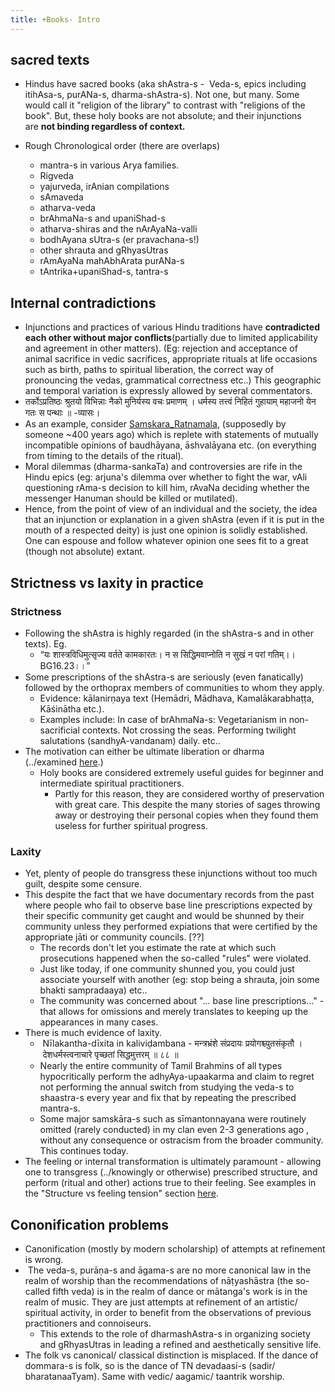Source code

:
 ```yaml
---
title: +Books- Intro
---
```


## sacred texts

- Hindus have sacred books (aka shAstra-s -  Veda-s, epics including itihAsa-s, purANa-s, dharma-shAstra-s). Not one, but many. Some would call it "religion of the library" to contrast with "religions of the book". But, these holy books are not absolute; and their injunctions are **not binding regardless of context.**  

- Rough Chronological order (there are overlaps)
    - mantra-s in various Arya families.
    - Rigveda
    - yajurveda, irAnian compilations
    - sAmaveda
    - atharva-veda
    - brAhmaNa-s and upaniShad-s
    - atharva-shiras and the nArAyaNa-valli
    - bodhAyana sUtra-s (er pravachana-s!)
    - other shrauta and gRhyasUtras
    - rAmAyaNa mahAbhArata purANa-s
    - tAntrika+upaniShad-s, tantra-s

## Internal contradictions
- Injunctions and practices of various Hindu traditions have **contradicted each other without major conflicts**(partially due to limited applicability and agreement in other matters). (Eg: rejection and acceptance of animal sacrifice in vedic sacrifices, appropriate rituals at life occasions such as birth, paths to spiritual liberation, the correct way of pronouncing the vedas, grammatical correctness etc..) This geographic and temporal variation is expressly allowed by several commentators.
- तर्कोऽप्रतिष्ठः श्रुतयो विभिन्नाः नैको मुनिर्यस्य वचः प्रमाणम् । धर्मस्य तत्त्वं निहितं गुहायाम् महाजनो येन गतः स पन्थाः ॥ -व्यासः।
- As an example, consider [Samskara_Ratnamala](https://archive.org/stream/Anandashram_Samskrita_Granthavali_Anandashram_Sanskrit_Series/ASS_039_Samskara_Ratnamala_of_Bhatta_Gopinatha_Dikshita_Part_2_-_KS_Agase_1899#page/n35/mode/2up), (supposedly by someone ~400 years ago) which is replete with statements of mutually incompatible opinions of baudhāyana, āshvalāyana etc. (on everything from timing to the details of the ritual).
- Moral dilemmas (dharma-sankaTa) and controversies are rife in the Hindu epics (eg: arjuna's dilemma over whether to fight the war, vAli questioning rAma-s decision to kill him, rAvaNa deciding whether the messenger Hanuman should be killed or mutilated).
- Hence, from the point of view of an individual and the society, the idea that an injunction or explanation in a given shAstra (even if it is put in the mouth of a respected deity) is just one opinion is solidly established. One can espouse and follow whatever opinion one sees fit to a great (though not absolute) extant.

## Strictness vs laxity in practice

### Strictness
- Following the shAstra is highly regarded (in the shAstra-s and in other texts). Eg.
    - “यः शास्त्रविधिमुत्सृज्य वर्तते कामकारतः। न स सिद्धिमवाप्नोति न सुखं न परां गतिम्।। BG16.23।।”
- Some prescriptions of the shAstra-s are seriously (even fanatically) followed by the orthoprax members of communities to whom they apply.
  - Evidence: kālanirṇaya text (Hemādri, Mādhava, Kamalākarabhaṭṭa, Kāśinātha etc.).
  - Examples include: In case of brAhmaNa-s: Vegetarianism in non-sacrificial contexts. Not crossing the seas. Performing twilight salutations (sandhyA-vandanam) daily. etc..
- The motivation can either be ultimate liberation or dharma (../examined [here](../../tattvam/purushaartha/).)
    - Holy books are considered extremely useful guides for beginner and intermediate spiritual practitioners.
        - Partly for this reason, they are considered worthy of preservation with great care. This despite the many stories of sages throwing away or destroying their personal copies when they found them useless for further spiritual progress.

### Laxity

- Yet, plenty of people do transgress these injunctions without too much guilt, despite some censure.
- This despite the fact that we have documentary records from the past where people who fail to observe base line prescriptions expected by their specific community get caught and would be shunned by their community unless they performed expiations that were certified by the appropriate jāti or community councils. \[??\]
    - The records don't let you estimate the rate at which such prosecutions happened when the so-called "rules" were violated.
    - Just like today, if one community shunned you, you could just associate yourself with another (eg: stop being a shrauta, join some bhakti sampradaaya) etc..
    - The community was concerned about "... base line prescriptions..." - that allows for omissions and merely translates to keeping up the appearances in many cases.
- There is much evidence of laxity.
    -  Nīlakantha-dīxita in kaliviḍambana - मन्त्रभ्रंशे संप्रदायः प्रयोगश्च्युतसंकृतौ । देशधर्मस्त्वनाचारे पृच्छतां सिद्धमुत्तरम् ॥ ८८ ॥
    - Nearly the entire community of Tamil Brahmins of all types hypocritically perform the adhyAya-upaakarma and claim to regret not performing the annual switch from studying the veda-s to shaastra-s every year and fix that by repeating the prescribed mantra-s.
    - Some major samskāra-s such as sīmantonnayana were routinely omitted (rarely conducted) in my clan even 2-3 generations ago , without any consequence or ostracism from the broader community. This continues today.
- The feeling or internal transformation is ultimately paramount - allowing one to transgress (../knowingly or otherwise) prescribed structure, and perform (ritual and other) actions true to their feeling. See examples in the "Structure vs feeling tension" section [here](../../self-cultivation/rituals/).

## Cononification problems
- Canonification (mostly by modern scholarship) of attempts at refinement is wrong.
-  The veda-s, purāṇa-s and āgama-s are no more canonical law in the realm of worship than the recommendations of nāṭyashāstra (the so-called fifth veda) is in the realm of dance or mātanga's work is in the realm of music. They are just attempts at refinement of an artistic/ spiritual activity, in order to benefit from the observations of previous practitioners and connoiseurs. 
    - This extends to the role of dharmashAstra-s in organizing society and gRhyasUtras in leading a refined and aesthetically sensitive life.
- The folk vs canonical/ classical distinction is misplaced. If the dance of dommara-s is folk, so is the dance of TN devadaasi-s (sadir/ bharatanaaTyam). Same with vedic/ aagamic/ taantrik worship.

※

The first line of the entries, the line containing "- तर्कोऽप्रतिष्ठः श्रुतयो", and every line between them are to be output exactly; pictures are not.

Source code

:
 ```yaml
---
title: +Books- Intro
---
```


## sacred texts

- Hindus have sacred books (aka shAstra-s -  Veda-s, epics including itihAsa-s, purANa-s, dharma-shAstra-s). Not one, but many. Some would call it "religion of the library" to contrast with "religions of the book". But, these holy books are not absolute; and their injunctions are **not binding regardless of context.**  

- Rough Chronological order (there are overlaps)
    - mantra-s in various Arya families.
    - Rigveda
    - yajurveda, irAnian compilations
    - sAmaveda
    - atharva-veda
    - brAhmaNa-s and upaniShad-s
    - atharva-shiras and the nArAyaNa-valli
    - bodhAyana sUtra-s (er pravachana-s!)
    - other shrauta and gRhyasUtras
    - rAmAyaNa mahAbhArata purANa-s
    - tAntrika+upaniShad-s, tantra-s

## Internal contradictions
- Injunctions and practices of various Hindu traditions have **contradicted each other without major conflicts**(partially due to limited applicability and agreement in other matters). (Eg: rejection and acceptance of animal sacrifice in vedic sacrifices, appropriate rituals at life occasions such as birth, paths to spiritual liberation, the correct way of pronouncing the vedas, grammatical correctness etc..) This geographic and temporal variation is expressly allowed by several commentators.
- तर्कोऽप्रतिष्ठः श्रुतयो विभिन्नाः नैको मुनिर्यस्य वचः प्रमाणम् । धर्मस्य तत्त्वं निहितं गुहायाम् महाजनो येन गतः स पन्थाः ॥ -व्यासः।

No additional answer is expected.